[STORED DATA — start]
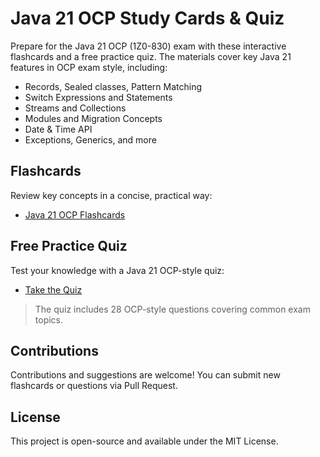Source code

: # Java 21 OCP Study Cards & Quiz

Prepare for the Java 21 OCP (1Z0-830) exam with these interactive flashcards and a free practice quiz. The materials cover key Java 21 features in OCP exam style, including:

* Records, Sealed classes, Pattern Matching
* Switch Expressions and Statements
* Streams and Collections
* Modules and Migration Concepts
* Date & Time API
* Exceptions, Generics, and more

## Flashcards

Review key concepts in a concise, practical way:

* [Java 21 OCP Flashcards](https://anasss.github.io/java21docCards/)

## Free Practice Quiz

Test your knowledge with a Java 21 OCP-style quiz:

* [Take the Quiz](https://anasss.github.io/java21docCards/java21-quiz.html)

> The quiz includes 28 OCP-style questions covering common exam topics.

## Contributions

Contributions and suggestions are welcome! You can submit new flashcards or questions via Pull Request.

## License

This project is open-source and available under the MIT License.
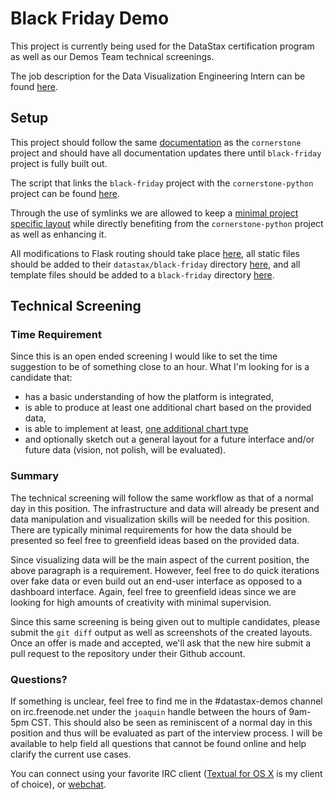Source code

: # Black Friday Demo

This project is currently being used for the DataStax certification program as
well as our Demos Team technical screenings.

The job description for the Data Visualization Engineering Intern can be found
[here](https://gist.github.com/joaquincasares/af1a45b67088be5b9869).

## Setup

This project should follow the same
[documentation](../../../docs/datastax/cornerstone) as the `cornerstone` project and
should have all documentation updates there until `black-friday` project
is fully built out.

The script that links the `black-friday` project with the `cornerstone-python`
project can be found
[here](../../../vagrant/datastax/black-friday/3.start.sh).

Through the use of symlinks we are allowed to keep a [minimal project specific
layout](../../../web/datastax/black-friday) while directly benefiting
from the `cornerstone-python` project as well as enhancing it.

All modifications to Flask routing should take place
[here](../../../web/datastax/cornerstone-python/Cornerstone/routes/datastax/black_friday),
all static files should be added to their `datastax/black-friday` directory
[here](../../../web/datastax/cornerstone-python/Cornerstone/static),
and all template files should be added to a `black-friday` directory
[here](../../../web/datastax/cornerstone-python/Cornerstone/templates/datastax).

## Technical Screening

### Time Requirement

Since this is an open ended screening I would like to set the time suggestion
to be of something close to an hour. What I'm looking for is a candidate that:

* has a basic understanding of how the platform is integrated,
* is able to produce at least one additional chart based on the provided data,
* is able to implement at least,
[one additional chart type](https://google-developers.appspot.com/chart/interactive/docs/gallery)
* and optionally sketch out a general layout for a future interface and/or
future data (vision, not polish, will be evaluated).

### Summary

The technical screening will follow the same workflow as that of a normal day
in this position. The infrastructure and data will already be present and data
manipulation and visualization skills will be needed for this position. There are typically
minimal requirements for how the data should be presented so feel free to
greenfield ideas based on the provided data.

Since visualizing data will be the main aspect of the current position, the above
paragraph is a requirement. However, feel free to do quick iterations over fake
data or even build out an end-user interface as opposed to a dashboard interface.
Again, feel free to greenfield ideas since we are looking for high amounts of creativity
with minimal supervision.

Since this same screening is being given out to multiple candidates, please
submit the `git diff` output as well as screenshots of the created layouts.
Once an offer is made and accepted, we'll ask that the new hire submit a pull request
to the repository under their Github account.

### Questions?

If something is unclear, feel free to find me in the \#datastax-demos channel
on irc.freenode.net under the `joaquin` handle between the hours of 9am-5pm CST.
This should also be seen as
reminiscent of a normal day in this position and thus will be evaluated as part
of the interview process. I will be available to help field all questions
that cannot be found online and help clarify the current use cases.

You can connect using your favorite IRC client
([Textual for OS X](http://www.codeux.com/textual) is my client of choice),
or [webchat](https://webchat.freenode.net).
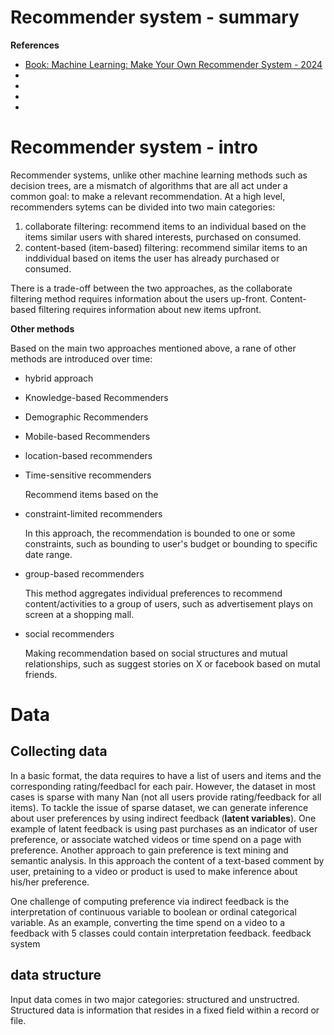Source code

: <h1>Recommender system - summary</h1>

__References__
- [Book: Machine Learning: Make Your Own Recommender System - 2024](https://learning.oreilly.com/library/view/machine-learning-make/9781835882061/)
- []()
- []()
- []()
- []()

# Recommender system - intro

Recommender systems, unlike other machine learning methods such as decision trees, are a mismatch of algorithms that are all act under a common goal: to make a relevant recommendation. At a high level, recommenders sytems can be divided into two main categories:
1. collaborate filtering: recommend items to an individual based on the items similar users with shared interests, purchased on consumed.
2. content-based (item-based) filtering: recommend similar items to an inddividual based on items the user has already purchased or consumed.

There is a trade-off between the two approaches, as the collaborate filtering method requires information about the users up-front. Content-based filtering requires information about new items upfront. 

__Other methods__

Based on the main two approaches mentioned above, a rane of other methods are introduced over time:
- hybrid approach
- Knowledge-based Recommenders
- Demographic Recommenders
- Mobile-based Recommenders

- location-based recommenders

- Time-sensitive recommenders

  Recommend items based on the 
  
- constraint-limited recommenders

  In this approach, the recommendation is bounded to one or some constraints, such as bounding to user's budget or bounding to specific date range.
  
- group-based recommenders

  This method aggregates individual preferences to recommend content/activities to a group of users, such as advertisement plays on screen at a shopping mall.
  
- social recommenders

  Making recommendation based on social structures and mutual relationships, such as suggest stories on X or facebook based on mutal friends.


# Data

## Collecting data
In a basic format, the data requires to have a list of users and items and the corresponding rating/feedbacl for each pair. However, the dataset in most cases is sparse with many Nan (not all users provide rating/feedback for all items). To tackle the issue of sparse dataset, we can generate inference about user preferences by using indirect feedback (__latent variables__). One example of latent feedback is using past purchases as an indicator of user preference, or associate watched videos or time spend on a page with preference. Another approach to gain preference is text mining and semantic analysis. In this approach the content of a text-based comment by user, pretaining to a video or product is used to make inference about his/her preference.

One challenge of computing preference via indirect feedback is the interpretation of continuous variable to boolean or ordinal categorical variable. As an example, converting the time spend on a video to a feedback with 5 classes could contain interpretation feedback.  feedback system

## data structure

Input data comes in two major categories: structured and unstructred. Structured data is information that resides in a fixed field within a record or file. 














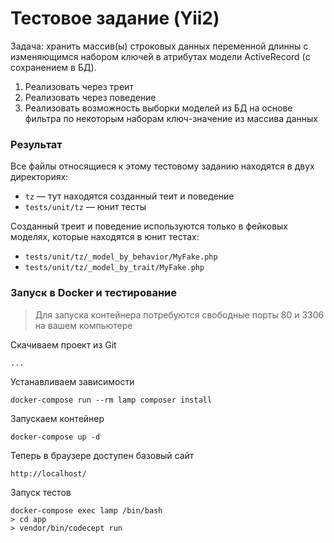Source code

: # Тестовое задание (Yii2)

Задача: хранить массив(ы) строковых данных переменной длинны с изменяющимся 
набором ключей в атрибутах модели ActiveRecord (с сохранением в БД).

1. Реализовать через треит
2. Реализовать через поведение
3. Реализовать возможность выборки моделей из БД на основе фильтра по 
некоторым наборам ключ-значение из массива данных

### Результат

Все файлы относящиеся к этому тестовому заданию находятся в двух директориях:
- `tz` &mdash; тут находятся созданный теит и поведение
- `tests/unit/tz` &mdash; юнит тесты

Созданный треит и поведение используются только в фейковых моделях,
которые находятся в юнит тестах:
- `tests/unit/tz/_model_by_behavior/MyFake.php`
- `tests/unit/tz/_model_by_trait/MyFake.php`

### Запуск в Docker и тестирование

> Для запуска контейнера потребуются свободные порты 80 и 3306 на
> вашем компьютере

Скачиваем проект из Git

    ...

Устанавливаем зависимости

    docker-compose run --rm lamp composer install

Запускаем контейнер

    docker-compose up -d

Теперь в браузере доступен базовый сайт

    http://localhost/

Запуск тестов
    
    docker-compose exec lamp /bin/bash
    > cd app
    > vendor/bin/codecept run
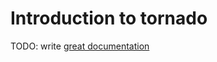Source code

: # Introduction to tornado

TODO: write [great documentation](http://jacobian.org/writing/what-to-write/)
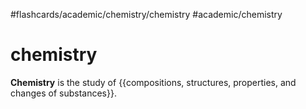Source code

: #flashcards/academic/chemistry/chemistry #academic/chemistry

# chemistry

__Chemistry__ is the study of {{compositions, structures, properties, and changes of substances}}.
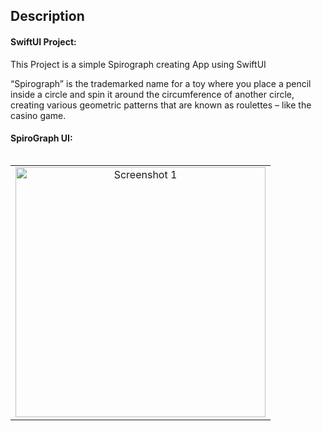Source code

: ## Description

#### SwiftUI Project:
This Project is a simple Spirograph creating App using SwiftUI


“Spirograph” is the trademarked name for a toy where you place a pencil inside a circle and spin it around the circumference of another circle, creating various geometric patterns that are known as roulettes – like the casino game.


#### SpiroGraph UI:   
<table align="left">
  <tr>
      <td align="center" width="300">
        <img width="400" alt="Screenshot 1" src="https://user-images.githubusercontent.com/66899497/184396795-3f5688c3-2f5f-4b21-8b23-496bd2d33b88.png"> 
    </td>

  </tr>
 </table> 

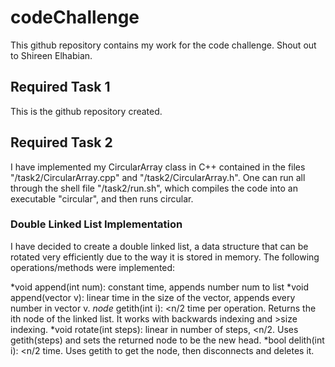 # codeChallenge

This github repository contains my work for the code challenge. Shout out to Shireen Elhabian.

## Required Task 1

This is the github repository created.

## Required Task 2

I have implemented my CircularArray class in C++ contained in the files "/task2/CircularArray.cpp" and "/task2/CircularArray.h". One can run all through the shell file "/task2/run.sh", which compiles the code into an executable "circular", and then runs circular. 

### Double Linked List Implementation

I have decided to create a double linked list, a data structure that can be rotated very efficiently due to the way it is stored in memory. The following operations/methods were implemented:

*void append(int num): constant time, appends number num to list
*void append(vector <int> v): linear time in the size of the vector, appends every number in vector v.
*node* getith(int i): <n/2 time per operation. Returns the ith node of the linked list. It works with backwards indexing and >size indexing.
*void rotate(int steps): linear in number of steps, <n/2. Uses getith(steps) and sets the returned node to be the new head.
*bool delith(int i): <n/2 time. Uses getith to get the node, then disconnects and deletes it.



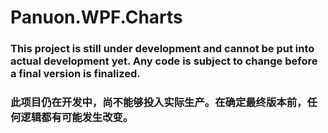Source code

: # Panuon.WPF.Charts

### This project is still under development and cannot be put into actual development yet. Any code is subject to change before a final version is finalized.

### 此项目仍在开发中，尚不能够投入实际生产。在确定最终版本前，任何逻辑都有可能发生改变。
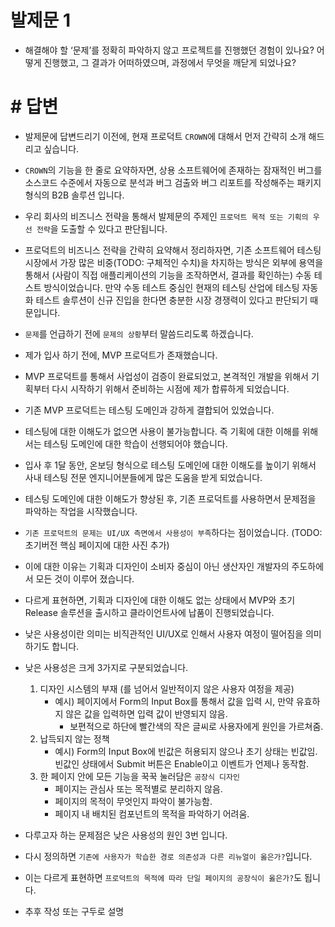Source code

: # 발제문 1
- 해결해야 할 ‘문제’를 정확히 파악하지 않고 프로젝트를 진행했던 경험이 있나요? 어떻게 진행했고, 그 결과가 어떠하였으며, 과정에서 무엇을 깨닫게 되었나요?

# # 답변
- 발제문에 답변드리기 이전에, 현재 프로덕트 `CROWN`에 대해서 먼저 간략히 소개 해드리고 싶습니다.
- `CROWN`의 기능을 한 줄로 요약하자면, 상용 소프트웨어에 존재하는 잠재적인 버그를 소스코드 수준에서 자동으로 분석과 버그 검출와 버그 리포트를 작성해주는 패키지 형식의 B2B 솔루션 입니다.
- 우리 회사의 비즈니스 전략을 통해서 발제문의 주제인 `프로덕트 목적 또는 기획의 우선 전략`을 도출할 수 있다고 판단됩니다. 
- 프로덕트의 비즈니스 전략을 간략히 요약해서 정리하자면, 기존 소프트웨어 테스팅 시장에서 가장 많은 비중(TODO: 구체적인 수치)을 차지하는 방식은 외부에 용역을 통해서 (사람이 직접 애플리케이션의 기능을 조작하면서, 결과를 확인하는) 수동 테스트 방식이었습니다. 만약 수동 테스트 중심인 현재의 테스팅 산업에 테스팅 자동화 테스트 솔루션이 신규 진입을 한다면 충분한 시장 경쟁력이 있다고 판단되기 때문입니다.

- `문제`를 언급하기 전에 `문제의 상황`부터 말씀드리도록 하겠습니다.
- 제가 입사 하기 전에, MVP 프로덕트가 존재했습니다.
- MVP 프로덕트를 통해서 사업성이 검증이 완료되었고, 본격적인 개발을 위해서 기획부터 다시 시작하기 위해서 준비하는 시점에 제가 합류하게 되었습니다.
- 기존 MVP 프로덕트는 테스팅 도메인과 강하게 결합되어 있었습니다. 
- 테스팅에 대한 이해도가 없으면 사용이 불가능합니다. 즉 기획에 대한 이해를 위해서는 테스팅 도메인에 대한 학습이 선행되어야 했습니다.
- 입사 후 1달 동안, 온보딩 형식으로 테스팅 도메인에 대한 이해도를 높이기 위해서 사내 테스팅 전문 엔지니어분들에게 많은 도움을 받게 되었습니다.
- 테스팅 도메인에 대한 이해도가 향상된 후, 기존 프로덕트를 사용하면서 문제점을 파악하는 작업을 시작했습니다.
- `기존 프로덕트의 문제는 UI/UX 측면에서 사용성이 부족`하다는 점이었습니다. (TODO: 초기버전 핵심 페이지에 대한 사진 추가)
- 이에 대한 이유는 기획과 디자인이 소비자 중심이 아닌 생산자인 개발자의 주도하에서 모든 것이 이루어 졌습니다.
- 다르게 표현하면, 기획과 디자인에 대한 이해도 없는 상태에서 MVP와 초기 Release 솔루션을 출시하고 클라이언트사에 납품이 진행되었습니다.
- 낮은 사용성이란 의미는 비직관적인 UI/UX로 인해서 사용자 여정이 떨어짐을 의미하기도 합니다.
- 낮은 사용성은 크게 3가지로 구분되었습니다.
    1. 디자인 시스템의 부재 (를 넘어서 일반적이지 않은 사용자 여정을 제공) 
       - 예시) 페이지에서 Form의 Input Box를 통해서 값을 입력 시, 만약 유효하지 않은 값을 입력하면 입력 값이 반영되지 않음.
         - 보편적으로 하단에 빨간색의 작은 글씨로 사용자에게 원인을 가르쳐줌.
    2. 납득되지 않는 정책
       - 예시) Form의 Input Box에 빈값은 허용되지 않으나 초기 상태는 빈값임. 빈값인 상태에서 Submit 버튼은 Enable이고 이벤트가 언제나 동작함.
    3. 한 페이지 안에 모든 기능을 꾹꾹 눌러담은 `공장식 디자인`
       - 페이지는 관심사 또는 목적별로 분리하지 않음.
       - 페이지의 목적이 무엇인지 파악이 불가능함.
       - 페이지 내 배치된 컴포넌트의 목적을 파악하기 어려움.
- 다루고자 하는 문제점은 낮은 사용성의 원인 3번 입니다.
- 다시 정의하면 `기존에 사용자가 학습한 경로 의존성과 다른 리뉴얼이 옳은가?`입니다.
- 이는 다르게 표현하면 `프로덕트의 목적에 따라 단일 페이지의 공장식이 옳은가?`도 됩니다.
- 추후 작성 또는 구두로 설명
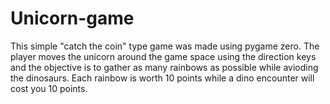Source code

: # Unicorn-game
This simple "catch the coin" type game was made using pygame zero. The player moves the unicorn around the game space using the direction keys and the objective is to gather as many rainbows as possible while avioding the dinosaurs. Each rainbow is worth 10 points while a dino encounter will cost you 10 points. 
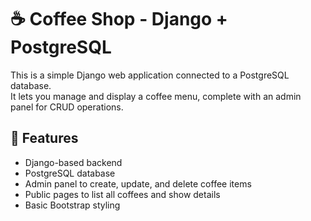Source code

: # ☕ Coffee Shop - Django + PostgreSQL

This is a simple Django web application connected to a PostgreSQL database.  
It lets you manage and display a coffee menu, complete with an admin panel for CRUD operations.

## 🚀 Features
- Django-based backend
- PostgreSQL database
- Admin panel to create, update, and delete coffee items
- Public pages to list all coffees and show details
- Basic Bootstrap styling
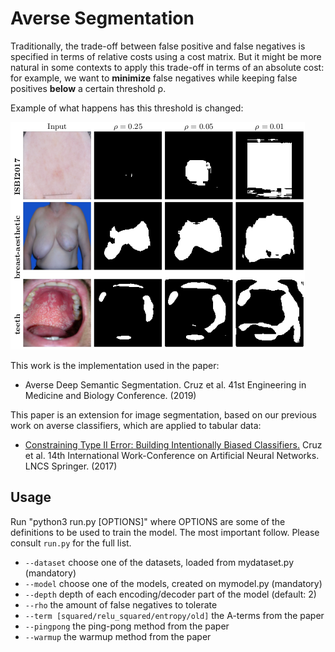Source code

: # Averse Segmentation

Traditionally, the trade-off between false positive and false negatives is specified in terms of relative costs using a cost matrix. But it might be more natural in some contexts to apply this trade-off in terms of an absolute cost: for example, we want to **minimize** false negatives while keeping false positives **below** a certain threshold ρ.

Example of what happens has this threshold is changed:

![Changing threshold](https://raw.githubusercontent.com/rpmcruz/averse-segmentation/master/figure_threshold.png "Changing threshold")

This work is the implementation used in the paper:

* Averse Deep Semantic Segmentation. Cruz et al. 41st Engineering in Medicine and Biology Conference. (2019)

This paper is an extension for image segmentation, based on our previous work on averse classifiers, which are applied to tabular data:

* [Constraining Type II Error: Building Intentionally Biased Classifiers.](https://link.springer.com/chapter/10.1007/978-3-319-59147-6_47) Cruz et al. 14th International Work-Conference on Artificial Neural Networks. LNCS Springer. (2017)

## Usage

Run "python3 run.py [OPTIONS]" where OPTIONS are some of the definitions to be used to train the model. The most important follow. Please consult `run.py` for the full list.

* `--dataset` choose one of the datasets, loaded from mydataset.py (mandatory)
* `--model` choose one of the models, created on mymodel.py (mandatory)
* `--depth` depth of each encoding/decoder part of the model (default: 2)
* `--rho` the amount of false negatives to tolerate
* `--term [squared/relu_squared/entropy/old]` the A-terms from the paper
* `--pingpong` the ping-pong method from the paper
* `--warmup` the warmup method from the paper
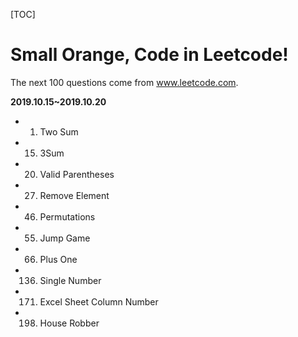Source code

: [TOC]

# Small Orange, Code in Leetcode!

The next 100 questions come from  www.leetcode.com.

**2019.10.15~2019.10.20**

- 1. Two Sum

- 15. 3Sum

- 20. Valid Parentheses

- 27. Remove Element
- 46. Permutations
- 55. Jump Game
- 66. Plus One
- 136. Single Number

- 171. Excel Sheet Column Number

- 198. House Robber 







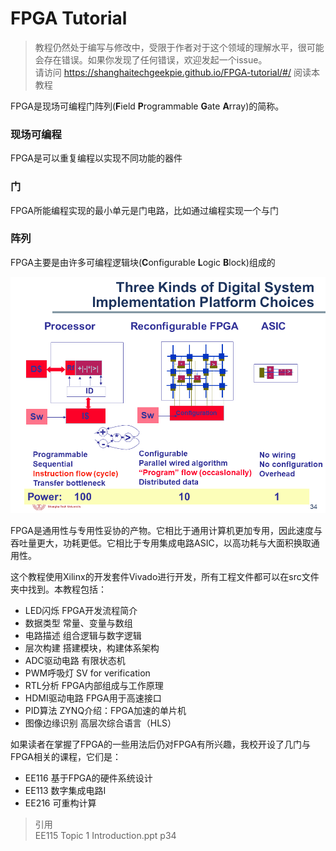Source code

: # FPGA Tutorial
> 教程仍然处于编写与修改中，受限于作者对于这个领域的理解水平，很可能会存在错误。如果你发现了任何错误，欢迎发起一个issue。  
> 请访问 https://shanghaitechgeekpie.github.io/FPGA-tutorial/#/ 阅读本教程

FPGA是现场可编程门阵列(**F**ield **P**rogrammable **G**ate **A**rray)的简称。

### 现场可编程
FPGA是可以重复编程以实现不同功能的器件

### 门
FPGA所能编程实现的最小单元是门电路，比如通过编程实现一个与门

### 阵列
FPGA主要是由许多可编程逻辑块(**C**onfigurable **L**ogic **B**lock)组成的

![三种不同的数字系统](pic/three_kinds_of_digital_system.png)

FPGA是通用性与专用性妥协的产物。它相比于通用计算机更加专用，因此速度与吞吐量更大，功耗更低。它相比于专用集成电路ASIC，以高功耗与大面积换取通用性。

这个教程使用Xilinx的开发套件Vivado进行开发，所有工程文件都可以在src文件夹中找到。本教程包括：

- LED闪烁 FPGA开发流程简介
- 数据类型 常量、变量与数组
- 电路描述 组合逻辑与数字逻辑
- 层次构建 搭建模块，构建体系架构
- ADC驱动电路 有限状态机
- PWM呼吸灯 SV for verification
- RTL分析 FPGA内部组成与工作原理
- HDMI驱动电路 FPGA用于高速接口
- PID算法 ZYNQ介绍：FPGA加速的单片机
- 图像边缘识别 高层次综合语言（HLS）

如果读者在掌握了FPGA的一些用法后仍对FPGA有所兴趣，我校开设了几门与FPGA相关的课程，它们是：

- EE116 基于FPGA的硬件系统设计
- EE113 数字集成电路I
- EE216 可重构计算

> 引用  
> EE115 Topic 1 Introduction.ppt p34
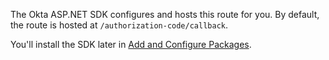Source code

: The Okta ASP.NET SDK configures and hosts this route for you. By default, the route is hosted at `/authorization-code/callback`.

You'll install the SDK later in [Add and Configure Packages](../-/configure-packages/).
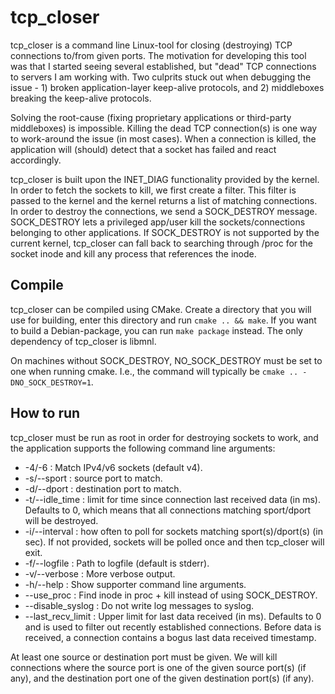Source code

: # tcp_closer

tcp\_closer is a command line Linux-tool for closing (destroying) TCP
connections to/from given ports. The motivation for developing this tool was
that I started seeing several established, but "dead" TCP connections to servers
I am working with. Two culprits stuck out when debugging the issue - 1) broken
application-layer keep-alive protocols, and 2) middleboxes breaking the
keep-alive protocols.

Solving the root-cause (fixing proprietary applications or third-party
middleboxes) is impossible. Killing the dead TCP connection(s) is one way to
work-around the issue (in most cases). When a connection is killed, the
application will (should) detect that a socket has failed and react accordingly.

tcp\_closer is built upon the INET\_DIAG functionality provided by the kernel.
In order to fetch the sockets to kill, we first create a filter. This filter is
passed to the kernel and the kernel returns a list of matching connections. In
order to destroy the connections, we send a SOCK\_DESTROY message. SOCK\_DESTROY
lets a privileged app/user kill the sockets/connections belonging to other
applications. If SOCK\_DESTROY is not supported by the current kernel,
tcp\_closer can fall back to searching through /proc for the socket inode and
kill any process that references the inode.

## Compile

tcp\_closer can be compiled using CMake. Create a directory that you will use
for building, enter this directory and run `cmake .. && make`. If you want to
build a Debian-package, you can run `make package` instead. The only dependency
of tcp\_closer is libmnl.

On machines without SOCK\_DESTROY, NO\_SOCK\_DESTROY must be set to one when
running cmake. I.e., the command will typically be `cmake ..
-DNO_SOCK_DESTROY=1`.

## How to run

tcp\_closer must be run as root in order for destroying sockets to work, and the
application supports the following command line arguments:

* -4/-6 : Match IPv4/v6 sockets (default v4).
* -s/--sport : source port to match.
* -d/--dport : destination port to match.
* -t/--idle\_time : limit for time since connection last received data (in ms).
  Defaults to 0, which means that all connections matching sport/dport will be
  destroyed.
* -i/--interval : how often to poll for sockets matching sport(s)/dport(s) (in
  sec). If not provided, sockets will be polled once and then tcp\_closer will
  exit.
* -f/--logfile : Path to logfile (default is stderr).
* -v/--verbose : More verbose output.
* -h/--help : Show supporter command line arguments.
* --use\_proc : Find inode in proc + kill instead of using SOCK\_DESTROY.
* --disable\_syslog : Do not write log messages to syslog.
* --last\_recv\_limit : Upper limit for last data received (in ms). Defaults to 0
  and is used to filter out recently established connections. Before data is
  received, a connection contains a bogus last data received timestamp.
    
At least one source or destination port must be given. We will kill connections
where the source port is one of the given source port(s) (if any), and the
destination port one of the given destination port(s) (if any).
[STORED DATA — finish]
● **EXERCISE GOAL**
Using the entries above, repeat only the lines from the one containing "future interface and/or" through the one containing "paragraph is a", end lines included.

● **SOLUTION**
* and optionally sketch out a general layout for a future interface and/or
future data (vision, not polish, will be evaluated).

### Summary

The technical screening will follow the same workflow as that of a normal day
in this position. The infrastructure and data will already be present and data
manipulation and visualization skills will be needed for this position. There are typically
minimal requirements for how the data should be presented so feel free to
greenfield ideas based on the provided data.

Since visualizing data will be the main aspect of the current position, the above
paragraph is a requirement. However, feel free to do quick iterations over fake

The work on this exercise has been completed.